Please restate, word for word, the lines below that begin at the one with "with singers: Christine" and end at the one with "such a subliminal". Leave out all other lines.

════

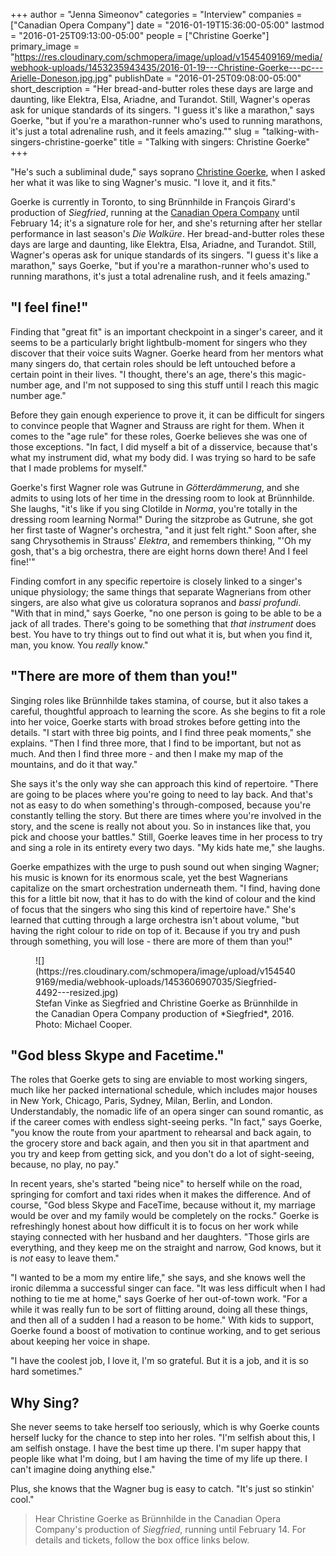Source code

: +++
author = "Jenna Simeonov"
categories = "Interview"
companies = ["Canadian Opera Company"]
date = "2016-01-19T15:36:00-05:00"
lastmod = "2016-01-25T09:13:00-05:00"
people = ["Christine Goerke"]
primary_image = "https://res.cloudinary.com/schmopera/image/upload/v1545409169/media/webhook-uploads/1453235943435/2016-01-19---Christine-Goerke---pc---Arielle-Doneson.jpg.jpg"
publishDate = "2016-01-25T09:08:00-05:00"
short_description = "Her bread-and-butter roles these days are large and daunting, like Elektra, Elsa, Ariadne, and Turandot. Still, Wagner&#039;s operas ask for unique standards of its singers. &quot;I guess it&#039;s like a marathon,&quot; says Goerke, &quot;but if you&#039;re a marathon-runner who&#039;s used to running marathons, it&#039;s just a total adrenaline rush, and it feels amazing.&quot;"
slug = "talking-with-singers-christine-goerke"
title = "Talking with singers: Christine Goerke"
+++

"He's such a subliminal dude," says soprano [Christine Goerke](/scene/people/christine-goerke/), when I asked her what it was like to sing Wagner's music. "I love it, and it fits."

Goerke is currently in Toronto, to sing Brünnhilde in François Girard's production of *Siegfried*, running at the [Canadian Opera Company](/scene/people/canadian-opera-company/) until February 14; it's a signature role for her, and she's returning after her stellar performance in last season's *Die Walküre*. Her bread-and-butter roles these days are large and daunting, like Elektra, Elsa, Ariadne, and Turandot. Still, Wagner's operas ask for unique standards of its singers. "I guess it's like a marathon," says Goerke, "but if you're a marathon-runner who's used to running marathons, it's just a total adrenaline rush, and it feels amazing."

## "I feel fine!"

Finding that "great fit" is an important checkpoint in a singer's career, and it seems to be a particularly bright lightbulb-moment for singers who they discover that their voice suits Wagner. Goerke heard from her mentors what many singers do, that certain roles should be left untouched before a certain point in their lives. "I thought, there's an age, there's this magic-number age, and I'm not supposed to sing this stuff until I reach this magic number age." 

Before they gain enough experience to prove it, it can be difficult for singers to convince people that Wagner and Strauss are right for them. When it comes to the "age rule" for these roles, Goerke believes she was one of those exceptions. "In fact, I did myself a bit of a disservice, because that's what my instrument did, what my body did. I was trying so hard to be safe that I made problems for myself."

Goerke's first Wagner role was Gutrune in *Götterdämmerung*, and she admits to using lots of her time in the dressing room to look at Brünnhilde. She laughs, "it's like if you sing Clotilde in *Norma*, you're totally in the dressing room learning Norma!" During the sitzprobe as Gutrune, she got her first taste of Wagner's orchestra, "and it just felt right." Soon after, she sang Chrysothemis in Strauss' *Elektra*, and remembers thinking, "'Oh my gosh, that's a big orchestra, there are eight horns down there! And I feel fine!'"

Finding comfort in any specific repertoire is closely linked to a singer's unique physiology; the same things that separate Wagnerians from other singers, are also what give us coloratura sopranos and *bassi profundi*. "With that in mind," says Goerke, "no one person is going to be able to be a jack of all trades. There's going to be something that *that instrument* does best. You have to try things out to find out what it is, but when you find it, man, you know. You *really* know."

## "There are more of them than you!"

Singing roles like Brünnhilde takes stamina, of course, but it also takes a careful, thoughtful approach to learning the score. As she begins to fit a role into her voice, Goerke starts with broad strokes before getting into the details. "I start with three big points, and I find three peak moments," she explains. "Then I find three more, that I find to be important, but not as much. And then I find three more - and then I make my map of the mountains, and do it that way."

She says it's the only way she can approach this kind of repertoire. "There are going to be places where you're going to need to lay back. And that's not as easy to do when something's through-composed, because you're constantly telling the story. But there are times where you're involved in the story, and the scene is really not about you. So in instances like that, you pick and choose your battles." Still, Goerke leaves time in her process to try and sing a role in its entirety every two days. "My kids hate me," she laughs.

Goerke empathizes with the urge to push sound out when singing Wagner; his music is known for its enormous scale, yet the best Wagnerians capitalize on the smart orchestration underneath them. "I find, having done this for a little bit now, that it has to do with the kind of colour and the kind of focus that the singers who sing this kind of repertoire have." She's learned that cutting through a large orchestra isn't about volume, "but having the right colour to ride on top of it. Because if you try and push through something, you will lose - there are more of them than you!"

<figure data-type="image">
![](https://res.cloudinary.com/schmopera/image/upload/v1545409169/media/webhook-uploads/1453606907035/Siegfried-4492---resized.jpg)
<figcaption>Stefan Vinke as Siegfried and Christine Goerke as Brünnhilde in the Canadian Opera Company production of *Siegfried*, 2016. Photo: Michael Cooper.</figcaption>
</figure>

## "God bless Skype and Facetime."

The roles that Goerke gets to sing are enviable to most working singers, much like her packed international schedule, which includes major houses in New York, Chicago, Paris, Sydney, Milan, Berlin, and London. Understandably, the nomadic life of an opera singer can sound romantic, as if the career comes with endless sight-seeing perks. "In fact," says Goerke, "you know the route from your apartment to rehearsal and back again, to the grocery store and back again, and then you sit in that apartment and you try and keep from getting sick, and you don't do a lot of sight-seeing, because, no play, no pay."

In recent years, she's started "being nice" to herself while on the road, springing for comfort and taxi rides when it makes the difference. And of course, "God bless Skype and FaceTime, because without it, my marriage would be over and my family would be completely on the rocks." Goerke is refreshingly honest about how difficult it is to focus on her work while staying connected with her husband and her daughters. "Those girls are everything, and they keep me on the straight and narrow, God knows, but it is *not* easy to leave them."

"I wanted to be a mom my entire life," she says, and she knows well the ironic dilemma a successful singer can face. "It was less difficult when I had nothing to tie me at home," says Goerke of her out-of-town work. "For a while it was really fun to be sort of flitting around, doing all these things, and then all of a sudden I had a reason to be home." With kids to support, Goerke found a boost of motivation to continue working, and to get serious about keeping her voice in shape.

"I have the coolest job, I love it, I'm so grateful. But it is a job, and it is so hard sometimes."

## Why Sing?

She never seems to take herself too seriously, which is why Goerke counts herself lucky for the chance to step into her roles. "I'm selfish about this, I am selfish onstage. I have the best time up there. I'm super happy that people like what I'm doing, but I am having the time of my life up there. I can't imagine doing anything else."

Plus, she knows that the Wagner bug is easy to catch. "It's just so stinkin' cool."

>Hear Christine Goerke as Brünnhilde in the Canadian Opera Company's production of *Siegfried*, running until February 14. For details and tickets, follow the box office links below.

════

RESULT FOR THIS TASK:
title = "Talking with singers: Christine Goerke"
+++

"He's such a subliminal dude," says soprano [Christine Goerke](/scene/people/christine-goerke/), when I asked her what it was like to sing Wagner's music. "I love it, and it fits."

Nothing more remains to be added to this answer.